Input data:

============================================================

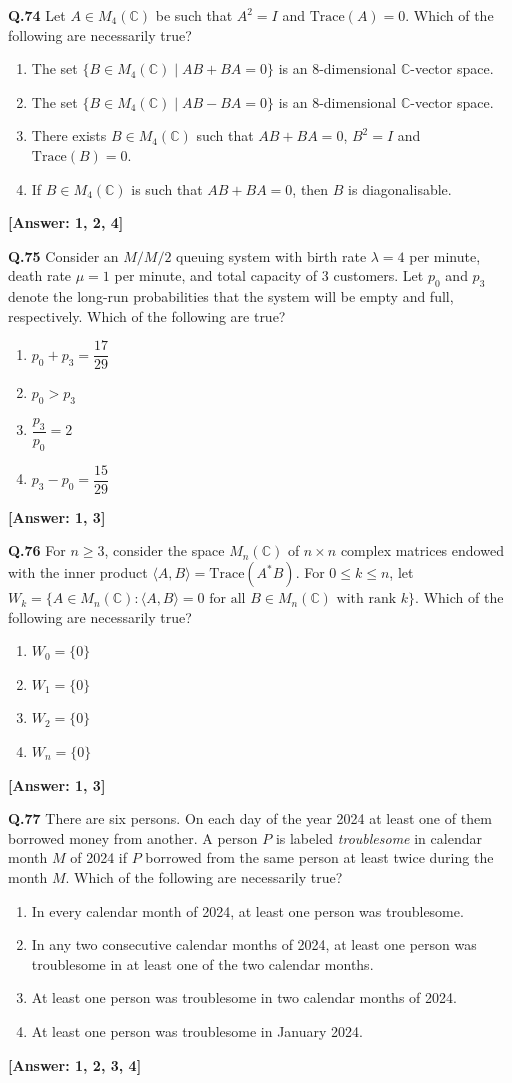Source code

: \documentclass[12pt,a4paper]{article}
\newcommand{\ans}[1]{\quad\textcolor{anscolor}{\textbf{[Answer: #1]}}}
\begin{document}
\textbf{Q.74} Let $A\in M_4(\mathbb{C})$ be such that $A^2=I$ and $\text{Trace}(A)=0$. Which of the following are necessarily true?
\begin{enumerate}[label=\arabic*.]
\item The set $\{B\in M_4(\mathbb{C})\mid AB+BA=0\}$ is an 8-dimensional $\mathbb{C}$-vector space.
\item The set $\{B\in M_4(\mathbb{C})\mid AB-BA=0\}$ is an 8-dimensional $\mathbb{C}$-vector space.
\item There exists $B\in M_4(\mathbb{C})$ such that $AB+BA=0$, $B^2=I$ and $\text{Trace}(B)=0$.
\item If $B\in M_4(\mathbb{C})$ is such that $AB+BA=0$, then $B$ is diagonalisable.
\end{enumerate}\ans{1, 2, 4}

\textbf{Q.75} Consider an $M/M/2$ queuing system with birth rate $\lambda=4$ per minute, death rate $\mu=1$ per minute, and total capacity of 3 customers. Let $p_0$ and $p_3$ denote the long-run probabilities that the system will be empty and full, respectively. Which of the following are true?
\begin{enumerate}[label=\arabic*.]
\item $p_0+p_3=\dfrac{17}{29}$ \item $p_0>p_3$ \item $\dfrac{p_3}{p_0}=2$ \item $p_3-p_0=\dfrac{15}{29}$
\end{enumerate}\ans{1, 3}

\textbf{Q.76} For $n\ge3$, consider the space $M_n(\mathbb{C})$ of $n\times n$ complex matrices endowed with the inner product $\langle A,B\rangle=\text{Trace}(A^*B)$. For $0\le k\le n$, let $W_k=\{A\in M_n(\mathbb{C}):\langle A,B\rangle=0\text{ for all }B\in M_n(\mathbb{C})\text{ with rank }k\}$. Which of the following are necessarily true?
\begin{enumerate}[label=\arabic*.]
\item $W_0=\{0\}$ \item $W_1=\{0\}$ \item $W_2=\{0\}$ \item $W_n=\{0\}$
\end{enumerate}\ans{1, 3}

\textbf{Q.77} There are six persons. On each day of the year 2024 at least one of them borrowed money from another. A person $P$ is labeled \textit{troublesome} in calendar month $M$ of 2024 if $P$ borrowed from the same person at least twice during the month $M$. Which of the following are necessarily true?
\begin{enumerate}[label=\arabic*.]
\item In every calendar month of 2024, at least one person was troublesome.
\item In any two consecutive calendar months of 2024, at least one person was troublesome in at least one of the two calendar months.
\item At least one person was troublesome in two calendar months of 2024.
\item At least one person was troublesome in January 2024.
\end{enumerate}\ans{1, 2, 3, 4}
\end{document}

============================================================

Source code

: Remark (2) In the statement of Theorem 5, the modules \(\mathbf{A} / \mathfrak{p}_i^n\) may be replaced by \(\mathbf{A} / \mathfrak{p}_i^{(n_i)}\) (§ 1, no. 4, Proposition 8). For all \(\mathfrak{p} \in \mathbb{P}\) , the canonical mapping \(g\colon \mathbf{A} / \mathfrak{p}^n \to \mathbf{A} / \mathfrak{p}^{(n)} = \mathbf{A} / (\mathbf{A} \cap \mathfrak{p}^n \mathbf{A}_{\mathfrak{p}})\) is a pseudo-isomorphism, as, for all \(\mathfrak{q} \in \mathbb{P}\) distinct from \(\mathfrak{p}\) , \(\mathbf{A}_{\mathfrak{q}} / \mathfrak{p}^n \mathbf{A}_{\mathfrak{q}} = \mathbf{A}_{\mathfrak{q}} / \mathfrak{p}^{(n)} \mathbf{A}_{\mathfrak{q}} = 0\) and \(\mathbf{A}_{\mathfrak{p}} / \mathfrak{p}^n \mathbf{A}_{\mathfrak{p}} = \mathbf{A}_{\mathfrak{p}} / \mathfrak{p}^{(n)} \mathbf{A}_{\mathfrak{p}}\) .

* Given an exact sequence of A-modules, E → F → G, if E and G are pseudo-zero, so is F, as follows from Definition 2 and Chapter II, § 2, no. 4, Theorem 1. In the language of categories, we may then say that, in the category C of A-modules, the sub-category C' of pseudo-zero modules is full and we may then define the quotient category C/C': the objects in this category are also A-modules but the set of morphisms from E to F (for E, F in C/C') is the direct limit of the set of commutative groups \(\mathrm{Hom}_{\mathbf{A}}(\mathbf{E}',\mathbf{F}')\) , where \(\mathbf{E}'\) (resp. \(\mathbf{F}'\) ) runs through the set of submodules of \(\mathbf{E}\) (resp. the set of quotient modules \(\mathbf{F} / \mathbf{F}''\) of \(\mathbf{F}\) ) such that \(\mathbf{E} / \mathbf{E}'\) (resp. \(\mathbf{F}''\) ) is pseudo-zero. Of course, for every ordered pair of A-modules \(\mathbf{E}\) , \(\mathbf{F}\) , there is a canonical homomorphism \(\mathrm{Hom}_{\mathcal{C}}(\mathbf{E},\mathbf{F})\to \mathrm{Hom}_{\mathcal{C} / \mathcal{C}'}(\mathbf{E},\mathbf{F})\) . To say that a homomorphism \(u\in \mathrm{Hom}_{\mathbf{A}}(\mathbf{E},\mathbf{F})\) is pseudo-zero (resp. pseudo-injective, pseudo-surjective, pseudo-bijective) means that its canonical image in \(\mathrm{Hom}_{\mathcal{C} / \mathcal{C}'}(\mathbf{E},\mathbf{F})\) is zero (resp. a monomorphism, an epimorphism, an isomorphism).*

============================================================

Exercise details: Go through the data and show each line that holds "necessarily".

Task result:
\textbf{Q.74} Let $A\in M_4(\mathbb{C})$ be such that $A^2=I$ and $\text{Trace}(A)=0$. Which of the following are necessarily true?
\textbf{Q.76} For $n\ge3$, consider the space $M_n(\mathbb{C})$ of $n\times n$ complex matrices endowed with the inner product $\langle A,B\rangle=\text{Trace}(A^*B)$. For $0\le k\le n$, let $W_k=\{A\in M_n(\mathbb{C}):\langle A,B\rangle=0\text{ for all }B\in M_n(\mathbb{C})\text{ with rank }k\}$. Which of the following are necessarily true?
\textbf{Q.77} There are six persons. On each day of the year 2024 at least one of them borrowed money from another. A person $P$ is labeled \textit{troublesome} in calendar month $M$ of 2024 if $P$ borrowed from the same person at least twice during the month $M$. Which of the following are necessarily true?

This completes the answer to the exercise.